Should the many welfare programs in the U.S. (such as food stamps, Medicaid, etc.) be replaced with a lump sum of cash handouts?
In this week’s Washington Post, columnist Matt Zwolinski argues that they should. Zwolinski notes that such a scenario would create more efficiency in the welfare system, give recipients more human dignity, and be better able to meet the actual needs of individuals:
“As long as we assume that people know more (and care more) about their own needs than the government does, the case for cash over in-kind benefits is powerful. Cash is flexible. Cash is freedom.”
But at the same time, the solution Zwolinski is offering continues to run welfare money through the hands of an entity far removed from welfare recipients, namely, the government. Because of the distance between the recipient and the government, such a system seems likely to encourage long-term dependence and promote fraud.
But could fraud be diminished and welfare recipients actually be better off if aid and support systems operated outside of the government?

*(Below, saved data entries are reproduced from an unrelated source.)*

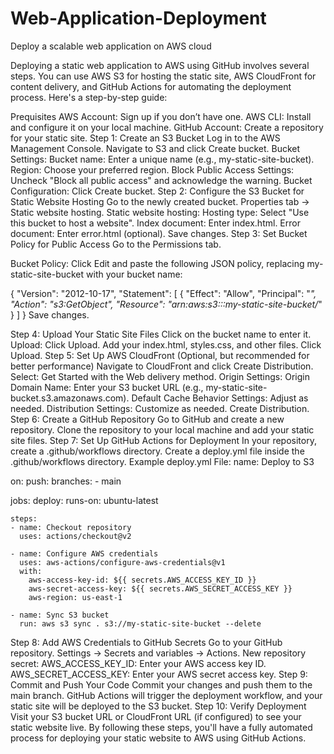 # Web-Application-Deployment

Deploy a scalable web application on AWS cloud

Deploying a static web application to AWS using GitHub involves several steps. You can use AWS S3 for hosting the static site, AWS CloudFront for content delivery, and GitHub Actions for automating the deployment process. Here's a step-by-step guide:

Prequisites
AWS Account: Sign up if you don’t have one.
AWS CLI: Install and configure it on your local machine.
GitHub Account: Create a repository for your static site.
Step 1: Create an S3 Bucket
Log in to the AWS Management Console.
Navigate to S3 and click Create bucket.
Bucket Settings:
Bucket name: Enter a unique name (e.g., my-static-site-bucket).
Region: Choose your preferred region.
Block Public Access Settings: Uncheck "Block all public access" and acknowledge the warning.
Bucket Configuration: Click Create bucket.
Step 2: Configure the S3 Bucket for Static Website Hosting
Go to the newly created bucket.
Properties tab → Static website hosting.
Static website hosting:
Hosting type: Select "Use this bucket to host a website".
Index document: Enter index.html.
Error document: Enter error.html (optional).
Save changes.
Step 3: Set Bucket Policy for Public Access
Go to the Permissions tab.

Bucket Policy: Click Edit and paste the following JSON policy, replacing my-static-site-bucket with your bucket name:

{
  "Version": "2012-10-17",
  "Statement": [
    {
      "Effect": "Allow",
      "Principal": "*",
      "Action": "s3:GetObject",
      "Resource": "arn:aws:s3:::my-static-site-bucket/*"
    }
  ]
}
Save changes.

Step 4: Upload Your Static Site Files
Click on the bucket name to enter it.
Upload:
Click Upload.
Add your index.html, styles.css, and other files.
Click Upload.
Step 5: Set Up AWS CloudFront (Optional, but recommended for better performance)
Navigate to CloudFront and click Create Distribution.
Select: Get Started with the Web delivery method.
Origin Settings:
Origin Domain Name: Enter your S3 bucket URL (e.g., my-static-site-bucket.s3.amazonaws.com).
Default Cache Behavior Settings: Adjust as needed.
Distribution Settings: Customize as needed.
Create Distribution.
Step 6: Create a GitHub Repository
Go to GitHub and create a new repository.
Clone the repository to your local machine and add your static site files.
Step 7: Set Up GitHub Actions for Deployment
In your repository, create a .github/workflows directory.
Create a deploy.yml file inside the .github/workflows directory.
Example deploy.yml File:
name: Deploy to S3

on:
  push:
    branches:
      - main

jobs:
  deploy:
    runs-on: ubuntu-latest

    steps:
    - name: Checkout repository
      uses: actions/checkout@v2

    - name: Configure AWS credentials
      uses: aws-actions/configure-aws-credentials@v1
      with:
        aws-access-key-id: ${{ secrets.AWS_ACCESS_KEY_ID }}
        aws-secret-access-key: ${{ secrets.AWS_SECRET_ACCESS_KEY }}
        aws-region: us-east-1

    - name: Sync S3 bucket
      run: aws s3 sync . s3://my-static-site-bucket --delete
Step 8: Add AWS Credentials to GitHub Secrets
Go to your GitHub repository.
Settings → Secrets and variables → Actions.
New repository secret:
AWS_ACCESS_KEY_ID: Enter your AWS access key ID.
AWS_SECRET_ACCESS_KEY: Enter your AWS secret access key.
Step 9: Commit and Push Your Code
Commit your changes and push them to the main branch.
GitHub Actions will trigger the deployment workflow, and your static site will be deployed to the S3 bucket.
Step 10: Verify Deployment
Visit your S3 bucket URL or CloudFront URL (if configured) to see your static website live.
By following these steps, you'll have a fully automated process for deploying your static website to AWS using GitHub Actions.
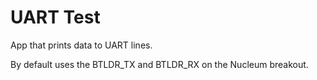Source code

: UART Test
=========

App that prints data to UART lines.

By default uses the BTLDR_TX and BTLDR_RX on the Nucleum breakout.
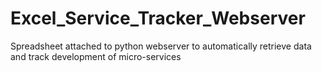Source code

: # Excel_Service_Tracker_Webserver
Spreadsheet attached to python webserver to automatically retrieve data and track development of micro-services
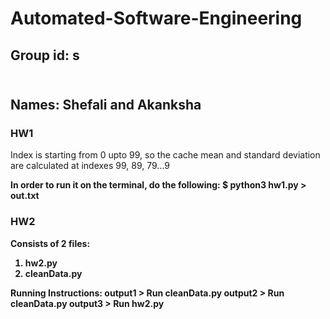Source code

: # Automated-Software-Engineering

## Group id: s
## <br> Names: Shefali and Akanksha

### HW1
Index is starting from 0 upto 99, so the cache mean and standard deviation are calculated at indexes 99, 89, 79...9

<b/> In order to run it on the terminal, do the following:
$ python3 hw1.py > out.txt

### HW2
Consists of 2 files:
1. hw2.py
2. cleanData.py

Running Instructions:
output1 > Run cleanData.py
output2 > Run cleanData.py
output3 > Run hw2.py
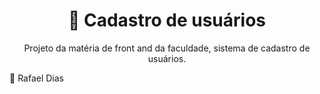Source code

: <h1 align="center">
🔗 Cadastro de usuários
</h1>
<p align="center">Projeto da matéria de front and da faculdade, sistema de cadastro de usuários.</p>
<p>🎫 Rafael Dias</p>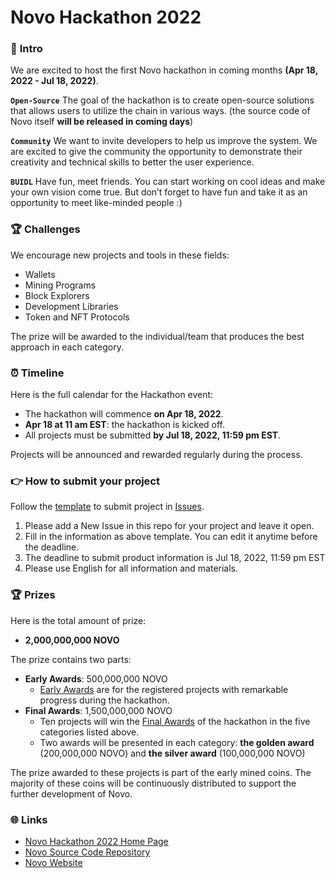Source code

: # Novo Hackathon 2022

### 💫 **Intro**

We are excited to host the first Novo hackathon in coming months **(Apr 18, 2022 - Jul 18, 2022)**. 

**`Open-Source`** The goal of the hackathon is to create open-source solutions that allows users to utilize the chain in various ways. (the source code of Novo itself **will be released in coming days**)

**`Community`** We want to invite developers to help us improve the system. We are excited to give the community the opportunity to demonstrate their creativity and technical skills to better the user experience.

**`BUIDL`**  Have fun, meet friends. You can start working on cool ideas and make your own vision come true. But don’t forget to have fun and take it as an opportunity to meet like-minded people :)

### 🏆 **Challenges**

We encourage new projects and tools in these fields:

- Wallets
- Mining Programs
- Block Explorers
- Development Libraries
- Token and NFT Protocols

The prize will be awarded to the individual/team that produces the best approach in each category.

### **⏰ Timeline**

Here is the full calendar for the Hackathon event:

- The hackathon will commence **on Apr 18, 2022**.
- **Apr 18 at 11 am EST**:  the hackathon is kicked off.
- All projects must be submitted **by Jul 18, 2022, 11:59 pm EST**.

Projects will be announced and rewarded regularly during the process.

### **👉 How to submit your project**

Follow the [template](https://github.com/novoworks/novo-hackathon-2022/issues/1) to submit project in [Issues](https://github.com/novoworks/novo-hackathon-2022/issues).

1. Please add a New Issue in this repo for your project and leave it open.
2. Fill in the information as above template. You can edit it anytime before the deadline.
3. The deadline to submit product information is Jul 18, 2022, 11:59 pm EST
4. Please use English for all information and materials.

### **🏆 Prizes**

Here is the total amount of prize:

- **2,000,000,000 NOVO**

The prize contains two parts:

- **Early Awards**: 500,000,000 NOVO
	+ [Early Awards](./early-awards.md) are for the registered projects with remarkable progress during the hackathon.
- **Final Awards**: 1,500,000,000 NOVO
	+ Ten projects will win the [Final Awards](./final-awards.md) of the hackathon in the five categories listed above.
	+ Two awards will be presented in each category: **the golden award** (200,000,000 NOVO) and **the silver award** (100,000,000 NOVO)

The prize awarded to these projects is part of the early mined coins. The majority of these coins will be continuously distributed to support the further development of Novo.

### 🌐 Links

- [Novo Hackathon 2022 Home Page](https://github.com/novoworks/novo-hackathon-2022)
- [Novo Source Code Repository](https://github.com/novoworks/novo)
- [Novo Website](https://novonode.org/)
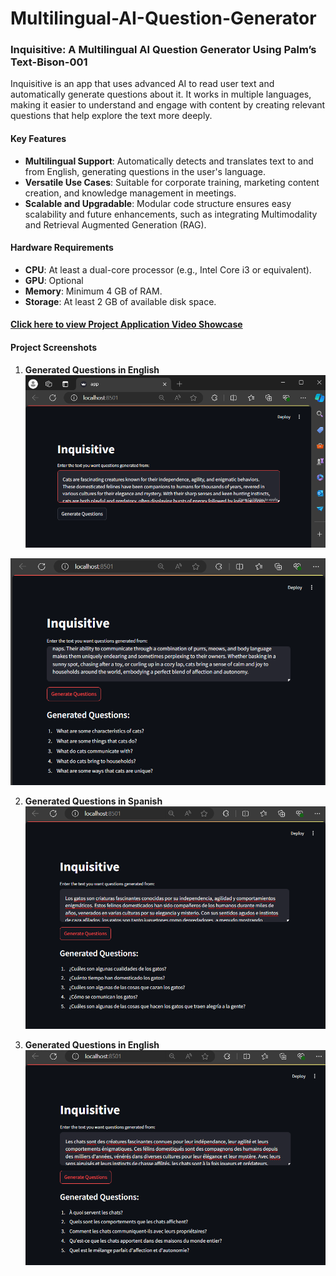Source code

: # Multilingual-AI-Question-Generator

### Inquisitive: A Multilingual AI Question Generator Using Palm’s Text-Bison-001

Inquisitive is an app that uses advanced AI to read user text and automatically generate questions about it. It works in multiple languages, making it easier to understand and engage with content by creating relevant questions that help explore the text more deeply.

#### Key Features
- **Multilingual Support**: Automatically detects and translates text to and from English, generating questions in the user's language.
- **Versatile Use Cases**: Suitable for corporate training, marketing content creation, and knowledge management in meetings.
- **Scalable and Upgradable**: Modular code structure ensures easy scalability and future enhancements, such as integrating Multimodality and Retrieval Augmented Generation (RAG).

#### Hardware Requirements
- **CPU**: At least a dual-core processor (e.g., Intel Core i3 or equivalent).
- **GPU**: Optional
- **Memory**: Minimum 4 GB of RAM.
- **Storage**: At least 2 GB of available disk space.

#### [Click here to view Project Application Video Showcase](https://drive.google.com/drive/folders/1eV_9jq5eOEmNkAKmbNIVi5FurIAbeDW7?usp=sharing)

#### Project Screenshots

1. **Generated Questions in English**
![](/Screenshots/screenshot1.png)

![](/Screenshots/screenshot2.png)

2. **Generated Questions in Spanish**
![](/Screenshots/screenshot3.png)

3. **Generated Questions in English**
![](/Screenshots/screenshot4.png)
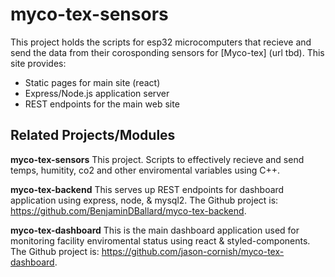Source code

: # myco-tex-sensors

This project holds the scripts for esp32 microcomputers that recieve and send the data from their corosponding sensors for
[Myco-tex] (url tbd).
This site provides:

- Static pages for main site (react)
- Express/Node.js application server
- REST endpoints for the main web site

## Related Projects/Modules

**myco-tex-sensors** This project. Scripts to effectively recieve and send temps, humitity, co2 and other enviromental variables using C++.

**myco-tex-backend** This serves up REST
endpoints for dashboard application using express, node, & mysql2.
The Github project is:
https://github.com/BenjaminDBallard/myco-tex-backend.

**myco-tex-dashboard** This is the main dashboard application used for monitoring facility enviromental status using react & styled-components.
The Github project is:
https://github.com/jason-cornish/myco-tex-dashboard.
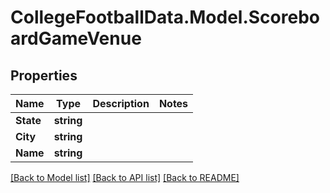 # CollegeFootballData.Model.ScoreboardGameVenue

## Properties

Name | Type | Description | Notes
------------ | ------------- | ------------- | -------------
**State** | **string** |  | 
**City** | **string** |  | 
**Name** | **string** |  | 

[[Back to Model list]](../../README.md#documentation-for-models) [[Back to API list]](../../README.md#documentation-for-api-endpoints) [[Back to README]](../../README.md)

Early 19th century author Alexis de Tocqueville thought so. In his Memoir on Pauperism, Tocqueville declared:
“I am deeply convinced that any permanent, regular, administrative system whose aim will be to provide for the needs of the poor, will breed more miseries than it can cure, will deprave the population that it wants to help and comfort, will in time reduce the rich to being no more than the tenant-farmers of the poor, will dry up the sources of savings, will stop the accumulation of capital, will retard the development of trade, will benumb human industry and activity, and will culminate by bringing about a violent revolution in the State, when the number of those who receive alms will have become as large as those who give it, and the indigent, no longer being able to take from the impoverished rich the means of providing for his needs, will find it easier to plunder them of all their property at one stroke than to ask for their help.”
America’s system of welfare was once run through “mutual aid societies,” which brought small, local groups of individuals together to help their neighbors with money and other support in times of need. Do you think our nation would see a decline in the need for various welfare programs if such a system of local, personal aid was still in place?